Thanking God for unanswered prayers
It's hard to understand what the WorldCom scandal meant to Mississippi personally if you're not from here. Obviously, it affected all investors worldwide, but I suspect it's kind of like 9/11 - you have a much different, more personal perspective if you live in New York City.
I have many friends who invested early and often in WorldCom back when Ebbers' only big client was USM, my alma mater. I have several friends and acquaintances that worked at WorldCom and some that still do. Most have now safely landed somewhere else, but it was a scary experience.
But all of that is secondary to the fact that Mississippians were very proud to have WorldCom headquarters in our backyard. We were finally on the news for something positive once in a while. And WorldCom convinced some of us that we didn't have to move to Atlanta or Dallas or Houston to make a decent living as a professional.
When the bubble burst here, it was much more than financial. It was like someone had died. It was shock, remorse, grief and anger.
And when it happened, I personally had one of those "Thank the Lord" moments. Years ago, before I accepted the job I have had for four years now, a job came open at WorldCom for a director of investor relations. For the first time in my life, I wanted THIS job - not a job, THIS job.

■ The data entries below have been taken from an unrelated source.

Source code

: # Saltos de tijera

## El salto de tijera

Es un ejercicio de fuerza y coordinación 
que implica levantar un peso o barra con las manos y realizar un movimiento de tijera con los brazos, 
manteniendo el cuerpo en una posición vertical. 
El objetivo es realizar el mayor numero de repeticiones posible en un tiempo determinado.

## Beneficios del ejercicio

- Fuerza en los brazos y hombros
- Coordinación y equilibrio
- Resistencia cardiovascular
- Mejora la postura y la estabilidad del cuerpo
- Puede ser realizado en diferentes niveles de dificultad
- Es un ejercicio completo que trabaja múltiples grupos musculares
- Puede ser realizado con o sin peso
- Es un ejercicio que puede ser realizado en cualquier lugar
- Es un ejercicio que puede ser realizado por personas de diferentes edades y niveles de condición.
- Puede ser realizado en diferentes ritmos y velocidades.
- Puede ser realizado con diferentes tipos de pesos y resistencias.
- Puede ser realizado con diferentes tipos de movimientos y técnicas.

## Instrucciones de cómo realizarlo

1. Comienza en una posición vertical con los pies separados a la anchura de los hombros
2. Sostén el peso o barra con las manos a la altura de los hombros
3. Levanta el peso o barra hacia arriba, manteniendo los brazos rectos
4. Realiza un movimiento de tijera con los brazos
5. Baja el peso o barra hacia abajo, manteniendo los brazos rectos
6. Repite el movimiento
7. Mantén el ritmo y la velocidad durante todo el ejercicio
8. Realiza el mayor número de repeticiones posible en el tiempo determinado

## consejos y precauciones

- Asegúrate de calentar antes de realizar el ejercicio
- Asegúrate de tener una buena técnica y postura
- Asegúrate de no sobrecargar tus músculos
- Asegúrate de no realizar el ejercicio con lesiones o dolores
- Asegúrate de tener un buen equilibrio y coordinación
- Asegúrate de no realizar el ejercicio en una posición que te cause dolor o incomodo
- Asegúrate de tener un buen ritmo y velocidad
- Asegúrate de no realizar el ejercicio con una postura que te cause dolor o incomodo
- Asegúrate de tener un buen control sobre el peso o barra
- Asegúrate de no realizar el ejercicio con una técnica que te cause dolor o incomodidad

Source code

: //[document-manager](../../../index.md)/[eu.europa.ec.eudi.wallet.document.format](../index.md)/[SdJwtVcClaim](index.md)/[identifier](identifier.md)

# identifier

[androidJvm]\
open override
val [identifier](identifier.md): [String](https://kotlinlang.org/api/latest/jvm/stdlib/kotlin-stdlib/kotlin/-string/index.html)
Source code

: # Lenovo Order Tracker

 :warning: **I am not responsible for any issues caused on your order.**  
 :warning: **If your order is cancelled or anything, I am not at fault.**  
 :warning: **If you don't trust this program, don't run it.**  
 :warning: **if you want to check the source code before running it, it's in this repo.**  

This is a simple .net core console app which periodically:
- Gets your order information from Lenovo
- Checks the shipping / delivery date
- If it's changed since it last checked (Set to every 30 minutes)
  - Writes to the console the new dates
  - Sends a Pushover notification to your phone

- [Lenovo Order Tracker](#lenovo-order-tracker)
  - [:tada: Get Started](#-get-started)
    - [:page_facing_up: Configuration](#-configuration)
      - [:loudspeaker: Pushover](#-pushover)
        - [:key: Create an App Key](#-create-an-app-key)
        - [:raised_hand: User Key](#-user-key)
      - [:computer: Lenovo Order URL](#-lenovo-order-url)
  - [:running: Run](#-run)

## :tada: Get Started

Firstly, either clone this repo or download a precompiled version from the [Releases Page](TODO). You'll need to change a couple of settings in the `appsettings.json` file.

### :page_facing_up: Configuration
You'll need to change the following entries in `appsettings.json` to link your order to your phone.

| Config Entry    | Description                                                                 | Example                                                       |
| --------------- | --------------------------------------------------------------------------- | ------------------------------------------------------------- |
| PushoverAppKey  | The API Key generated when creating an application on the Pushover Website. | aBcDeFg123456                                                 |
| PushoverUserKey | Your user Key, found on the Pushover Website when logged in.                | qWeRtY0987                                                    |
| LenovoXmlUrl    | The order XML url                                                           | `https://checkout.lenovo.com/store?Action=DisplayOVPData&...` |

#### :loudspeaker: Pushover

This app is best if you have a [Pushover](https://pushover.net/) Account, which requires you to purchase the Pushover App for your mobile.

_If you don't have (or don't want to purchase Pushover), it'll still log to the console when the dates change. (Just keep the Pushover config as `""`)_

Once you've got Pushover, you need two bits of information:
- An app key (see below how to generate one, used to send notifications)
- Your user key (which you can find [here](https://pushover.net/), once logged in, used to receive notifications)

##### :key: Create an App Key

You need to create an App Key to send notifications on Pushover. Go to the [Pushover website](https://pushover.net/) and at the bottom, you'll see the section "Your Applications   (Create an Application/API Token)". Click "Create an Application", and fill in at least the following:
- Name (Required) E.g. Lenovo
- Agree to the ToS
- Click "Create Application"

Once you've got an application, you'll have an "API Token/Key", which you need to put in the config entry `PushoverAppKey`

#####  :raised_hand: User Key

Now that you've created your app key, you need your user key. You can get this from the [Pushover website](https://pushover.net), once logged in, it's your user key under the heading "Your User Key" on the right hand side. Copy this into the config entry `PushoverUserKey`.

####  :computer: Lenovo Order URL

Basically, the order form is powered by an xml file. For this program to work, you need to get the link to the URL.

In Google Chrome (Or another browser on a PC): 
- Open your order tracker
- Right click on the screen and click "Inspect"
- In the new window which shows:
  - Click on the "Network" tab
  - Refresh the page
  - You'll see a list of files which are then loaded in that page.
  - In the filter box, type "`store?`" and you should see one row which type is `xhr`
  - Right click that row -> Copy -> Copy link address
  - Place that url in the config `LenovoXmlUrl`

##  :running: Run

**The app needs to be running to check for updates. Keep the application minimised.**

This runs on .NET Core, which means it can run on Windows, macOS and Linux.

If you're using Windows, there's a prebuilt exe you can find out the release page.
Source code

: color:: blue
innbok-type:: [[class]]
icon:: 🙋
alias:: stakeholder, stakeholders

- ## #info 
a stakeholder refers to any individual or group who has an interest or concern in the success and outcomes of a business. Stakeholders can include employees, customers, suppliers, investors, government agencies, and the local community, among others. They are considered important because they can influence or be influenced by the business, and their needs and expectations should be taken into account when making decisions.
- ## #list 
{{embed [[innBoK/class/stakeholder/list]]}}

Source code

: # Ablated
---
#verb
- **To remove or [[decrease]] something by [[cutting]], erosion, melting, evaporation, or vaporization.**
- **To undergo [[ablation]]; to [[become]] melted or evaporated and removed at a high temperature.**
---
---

And this was when WorldCom was (supposedly) at the top of its game. Being hired by WorldCom was an honor.
Besides sounding like a hell of a lot of fun, I suspected this job experience could open doors for me on a national level. (Where else in Mississippi could you find a PR job concentrating on investor relations?)
So I went to work. I researched the company. I made mock Flash applications for WorldCom investors showing how I could bring the company's IR program into the 21st century. (It was 1999, remember.) I e-mailed the examples to Scott Hamilton, who was hiring for the position.
And they called. I got an interview. But it was just with an HR generalist who didn't understand any of the acronyms on my resume (HTML, PERL, etc.). Not to be disheartened, I went to work trying to sell skills to someone who never quite got what I was talking about. I did not get a second interview and was very disappointed. (It physically felt like the rejection you would feel if you went no-holds-barred after a man who rebuffed your advances.)
But I got over it. And now consider myself EXTREMELY lucky for not landing a second interview or the job. I would have been the one taking all the phone calls from the Wall Street Journal asking for copies of financial statements. I would have been the one dealing with irate investors.
Moral of the story: Sometimes we should be thankful for unanswered prayers. Looking back over life, sometimes the things that aren't handed on us are just as important as the things that are.